Nesse cenário, a profissionalização prevista no Estatuto da Criança e do Adolescente (ECA) e na Lei do Sinase deveria ser um dos eixos centrais da reintegração social. No entanto, enfrenta inúmeros obstáculos. Dados do Levantamento Nacional do Sinase 2024 revelam que 81% dos adolescentes em cumprimento de medidas socioeducativas não participam de atividades laborais remuneradas; 37% não tiveram acesso a ações de formação profissional — sendo que em 4% dos casos sequer há informação registrada —; e 42,8% cursaram ou estão cursando apenas o Ensino Fundamental, o que restringe o acesso a ocupações mais qualificadas.
Além disso, faltam parcerias com o setor produtivo, políticas de acompanhamento após o cumprimento da medida e estratégias efetivas de combate ao estigma. Mesmo com legislações que incentivam a aprendizagem, a resistência de empregadores em contratar adolescentes egressos reforça a exclusão contínua desses jovens.
Essa ausência de políticas consistentes de qualificação e integração com o mercado de trabalho fragiliza o processo socioeducativo e reforça os ciclos de exclusão. O cenário se agrava diante da precarização do mercado de trabalho no Brasil: segundo o IBGE, a taxa de informalidade atingiu 38,9% no trimestre encerrado em outubro de 2024, afetando especialmente jovens e populações vulneráveis. A informalidade retira desses trabalhadores direitos básicos como carteira assinada, previdência, jornada regulamentada e proteção contra acidentes.

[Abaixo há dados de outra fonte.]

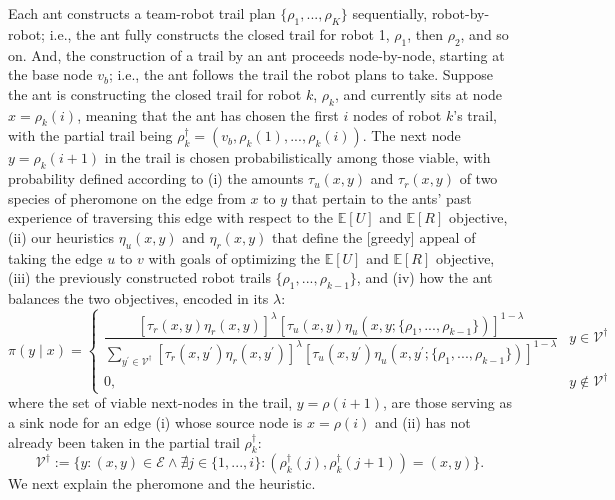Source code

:\documentclass[11pt, oneside]{article}
\begin{document}
Each ant constructs a team-robot trail plan $\{\rho_1, ..., \rho_K\}$ sequentially, robot-by-robot; i.e., the ant fully constructs the closed trail for robot 1, $\rho_1$, then $\rho_2$, and so on. And, the construction of a trail by an ant proceeds node-by-node, starting at the base node $v_b$; i.e., the ant follows the trail the robot plans to take. Suppose the ant is constructing the closed trail for robot $k$, $\rho_k$, and currently sits at node $x=\rho_k(i)$, meaning that the ant has chosen the first $i$ nodes of robot $k$'s trail, with the partial trail being $\rho_k^\dagger=(v_b, \rho_k(1), ..., \rho_k(i))$. 
The next node $y=\rho_k(i+1)$ in the trail is chosen probabilistically among those viable, with probability defined according to (i) the amounts $\tau_u(x, y)$ and $\tau_r(x, y)$ of two species of pheromone on the edge from $x$ to $y$ that pertain to the ants' past experience of traversing this edge with respect to the $\mathbb{E}[U]$ and $\mathbb{E}[R]$ objective, (ii) our heuristics $\eta_u(x, y)$ and $\eta_r(x, y)$  that define the [greedy] appeal of taking the edge $u$ to $v$ with goals of optimizing the $\mathbb{E}[U]$ and $\mathbb{E}[R]$ objective, (iii) the previously constructed robot trails $\{\rho_1, ..., \rho_{k-1}\}$, and (iv) how the ant balances the two objectives, encoded in its $\lambda$:
\begin{equation}
	\pi(y \mid x) = 
	\begin{cases}
		\dfrac{
		 \left[\tau_r(x, y) \eta_r(x, y) \right]^\lambda \left[ \tau_u(x, y) \eta_u(x, y; \{\rho_1, ..., \rho_{k-1}\}) \right]^{1-\lambda} }{
		 \sum_{y^\prime \in \mathcal{V}^\dagger} \left[\tau_r(x, y^\prime) \eta_r(x, y^\prime) \right]^\lambda \left[ \tau_u(x, y^\prime) \eta_u(x, y^\prime; \{\rho_1, ..., \rho_{k-1}\}) \right]^{1-\lambda} 
		 }
		 &
		 y \in \mathcal{V}^\dagger
		  \\
		 0, & y \notin \mathcal{V}^\dagger
	\end{cases} \label{eq:prob_x_y}
\end{equation} where the set of viable next-nodes in the trail, $y=\rho(i+1)$, are those serving as a sink node for an edge (i) whose source node is $x=\rho(i)$ and (ii) has not already been taken in the partial trail $\rho_k^\dagger$:
\begin{equation}
 	\mathcal{V}^\dagger := \{ y : (x, y) \in \mathcal{E} \land \nexists j \in \{1, ..., i\} : (\rho_k^\dagger(j), \rho_k^\dagger(j+1))= (x, y)  \}.
\end{equation}
We next explain the pheromone and the heuristic.
\end{document}
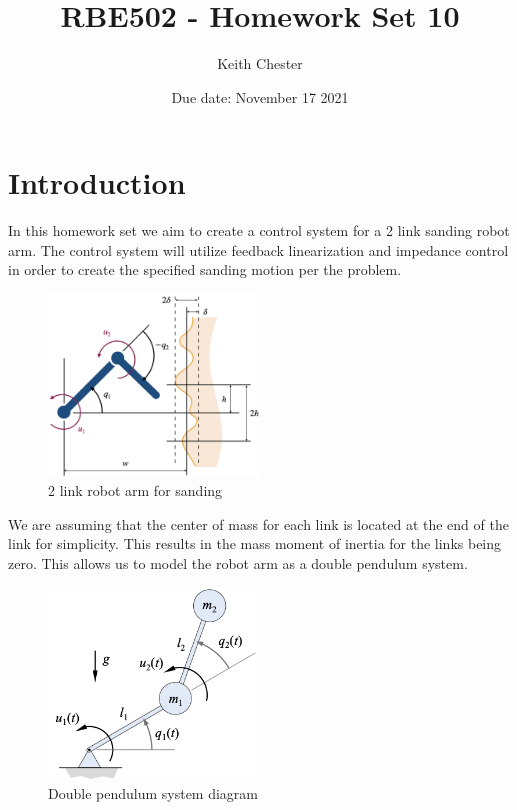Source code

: \documentclass{article}
\title{RBE502 - Homework Set 10}
\author{Keith Chester}
\date{Due date: November 17 2021}
\begin{document}
\maketitle

\section*{Introduction}

In this homework set we aim to create a control system for a 2 link sanding robot arm. The control system will utilize feedback linearization and impedance control in order to create the specified sanding motion per the problem.


\begin{figure}[H]
    \centering
    \includegraphics[width = 0.5\textwidth]{figures/arm_impedance_homework.jpeg}
    \caption{2 link robot arm for sanding}
    \label{fig:arm}
\end{figure}

We are assuming that the center of mass for each link is located at the end of the link for simplicity. This results in the mass moment of inertia for the links being zero. This allows us to model the robot arm as a double pendulum system.

\begin{figure}[H]
    \centering
    \includegraphics[width = 0.5\textwidth]{figures/doublependulum.jpg}
    \caption{Double pendulum system diagram}
    \label{fig:system-diagram}
\end{figure}
\end{document}
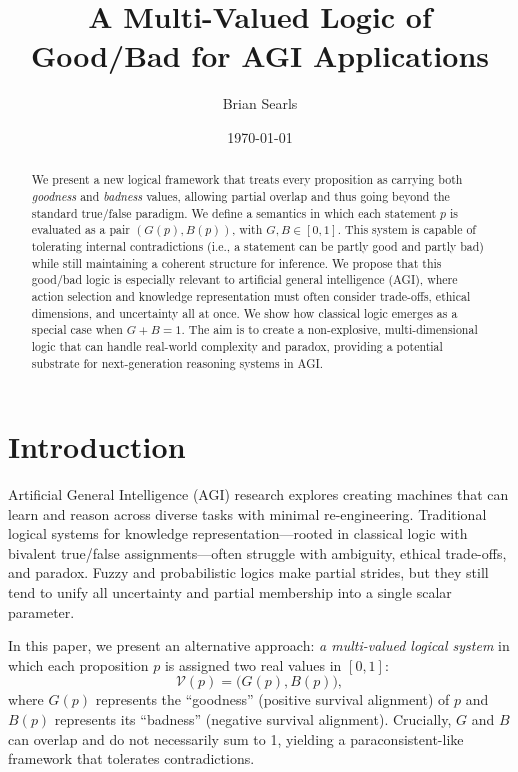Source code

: \documentclass[11pt]{article}
\title{A Multi-Valued Logic of Good/Bad for AGI Applications}
\author{Brian Searls}
\date{\today}
\begin{document}
\maketitle

\begin{abstract}
We present a new logical framework that treats every proposition as carrying both 
\emph{goodness} and \emph{badness} values, allowing partial overlap and thus going 
beyond the standard true/false paradigm. We define a semantics in which each statement
\(p\) is evaluated as a pair \((G(p), B(p))\), with \(G, B \in [0,1]\). This system 
is capable of tolerating internal contradictions (i.e., a statement can be partly 
good and partly bad) while still maintaining a coherent structure for inference. We 
propose that this good/bad logic is especially relevant to artificial general intelligence (AGI), 
where action selection and knowledge representation must often consider trade-offs, 
ethical dimensions, and uncertainty all at once. We show how classical logic emerges 
as a special case when \(G + B = 1\). The aim is to create a non-explosive, 
multi-dimensional logic that can handle real-world complexity and paradox, providing a 
potential substrate for next-generation reasoning systems in AGI.
\end{abstract}

\section{Introduction}

Artificial General Intelligence (AGI) research explores creating machines that can learn 
and reason across diverse tasks with minimal re-engineering. Traditional logical systems 
for knowledge representation---rooted in classical logic with bivalent true/false 
assignments---often struggle with ambiguity, ethical trade-offs, and paradox. 
Fuzzy and probabilistic logics make partial strides, but they still tend to unify all 
uncertainty and partial membership into a single scalar parameter.

In this paper, we present an alternative approach: \emph{a multi-valued logical system} in which 
each proposition \(p\) is assigned two real values in \([0,1]\):
\[
   \mathcal{V}(p) = \bigl(G(p), B(p)\bigr),
\]
where \(G(p)\) represents the ``goodness'' (positive survival alignment) of \(p\) 
and \(B(p)\) represents its ``badness'' (negative survival alignment).
Crucially, \(G\) and \(B\) can overlap and do not necessarily sum to 1, 
yielding a paraconsistent-like framework that tolerates contradictions. 
\end{document}

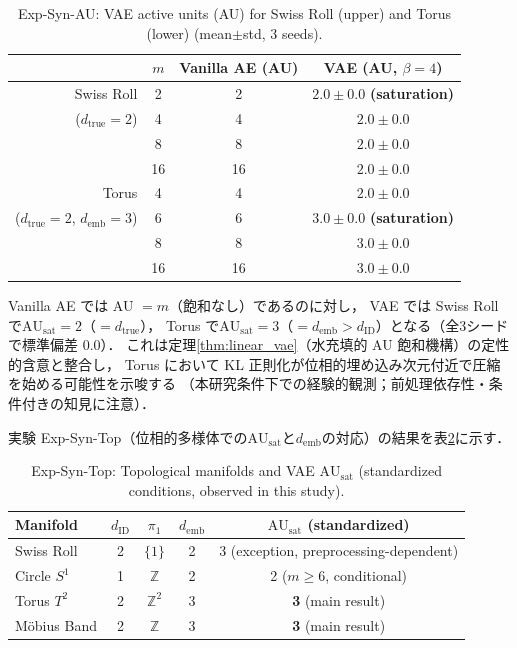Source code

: \documentclass[11pt,a4paper]{jsarticle}
\newcommand{\dID}{d_{\mathrm{ID}}}
\newcommand{\dtrue}{d_{\mathrm{true}}}
\newcommand{\AUsat}{\mathrm{AU}_{\mathrm{sat}}}
\newcommand{\demb}{d_{\mathrm{emb}}}
\begin{document}
\begin{table}[H]
\centering
\caption{Exp-Syn-AU: VAE active units (AU) for Swiss Roll (upper) and Torus (lower) (mean$\pm$std, 3 seeds).}
\label{tab:ea_summary}
\small
\begin{tabular}{rccc}
\toprule
 & $m$ & Vanilla AE (AU) & VAE (AU, $\beta=4$) \\
\midrule
Swiss Roll & 2 & 2 & $2.0\pm0.0$ \textbf{(saturation)} \\
($d_\mathrm{true}=2$) & 4 & 4 & $2.0\pm0.0$ \\
 & 8 & 8 & $2.0\pm0.0$ \\
 & 16 & 16 & $2.0\pm0.0$ \\
\midrule
Torus & 4 & 4 & $2.0\pm0.0$ \\
($d_\mathrm{true}=2$, $d_\mathrm{emb}=3$) & 6 & 6 & $3.0\pm0.0$ \textbf{(saturation)} \\
 & 8 & 8 & $3.0\pm0.0$ \\
 & 16 & 16 & $3.0\pm0.0$ \\
\bottomrule
\end{tabular}
\end{table}

Vanilla AE では AU $= m$（飽和なし）であるのに対し，
VAE では Swiss Roll で$\AUsat = 2$（$= \dtrue$），
Torus で$\AUsat = 3$（$= \demb > \dID$）となる（全3シードで標準偏差 0.0）．
これは定理\ref{thm:linear_vae}（水充填的 AU 飽和機構）の定性的含意と整合し，
Torus において KL 正則化が位相的埋め込み次元付近で圧縮を始める可能性を示唆する
（本研究条件下での経験的観測；前処理依存性・条件付きの知見に注意）．

実験 Exp-Syn-Top（位相的多様体での$\AUsat$と$\demb$の対応）の結果を表\ref{tab:eb_summary}に示す．

\begin{table}[H]
\centering
\caption{Exp-Syn-Top: Topological manifolds and VAE $\AUsat$ (standardized conditions, observed in this study).}
\label{tab:eb_summary}
\small
\begin{tabular}{lcccc}
\toprule
Manifold & $\dID$ & $\pi_1$ & $\demb$ & $\AUsat$ (standardized) \\
\midrule
Swiss Roll   & 2 & $\{1\}$        & 2 & 3 (exception, preprocessing-dependent)\\
Circle $S^1$ & 1 & $\mathbb{Z}$   & 2 & 2 ($m \geq 6$, conditional)\\
Torus $T^2$  & 2 & $\mathbb{Z}^2$ & 3 & \textbf{3} (main result)\\
Möbius Band  & 2 & $\mathbb{Z}$   & 3 & \textbf{3} (main result)\\
\bottomrule
\end{tabular}
\end{table}
\end{document}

Para adolescentes em cumprimento de medidas, os obstáculos são ainda mais severos. Além da escassez de formação e oportunidades, enfrentam o estigma, a discriminação e a rejeição social. Muitos acabam sendo empurrados para atividades informais, instáveis e desprotegidas, aumentando sua vulnerabilidade econômica e o risco de reincidência.
Sem acesso a uma formação consistente e à inserção protegida no mundo do trabalho, a profissionalização perde seu potencial transformador e se torna mais uma promessa não cumprida. Em um país onde a pobreza e o racismo estrutural limitam o acesso a oportunidades, é urgente tratar a profissionalização como um direito e uma estratégia concreta de emancipação. Não se trata apenas de preparar para o mercado, mas de garantir caminhos reais para que adolescentes possam reconstruir suas trajetórias com dignidade, autonomia e proteção.
Tráfico de drogas: uma das piores formas de trabalho infantil
Embora muitas vezes invisibilizada no debate público, a participação de crianças e adolescentes na comercialização de drogas ilícitas configura, segundo a Convenção nº 182 da Organização Internacional do Trabalho (OIT), uma das piores formas de trabalho infantil. Essa convenção, ratificada pelo Brasil e regulamentada internamente pelo Decreto nº 6.481/2008, reconhece que atividades ligadas ao tráfico são altamente exploratórias, perigosas e degradantes, com impactos profundos na saúde física, mental e no desenvolvimento social e moral dos adolescentes.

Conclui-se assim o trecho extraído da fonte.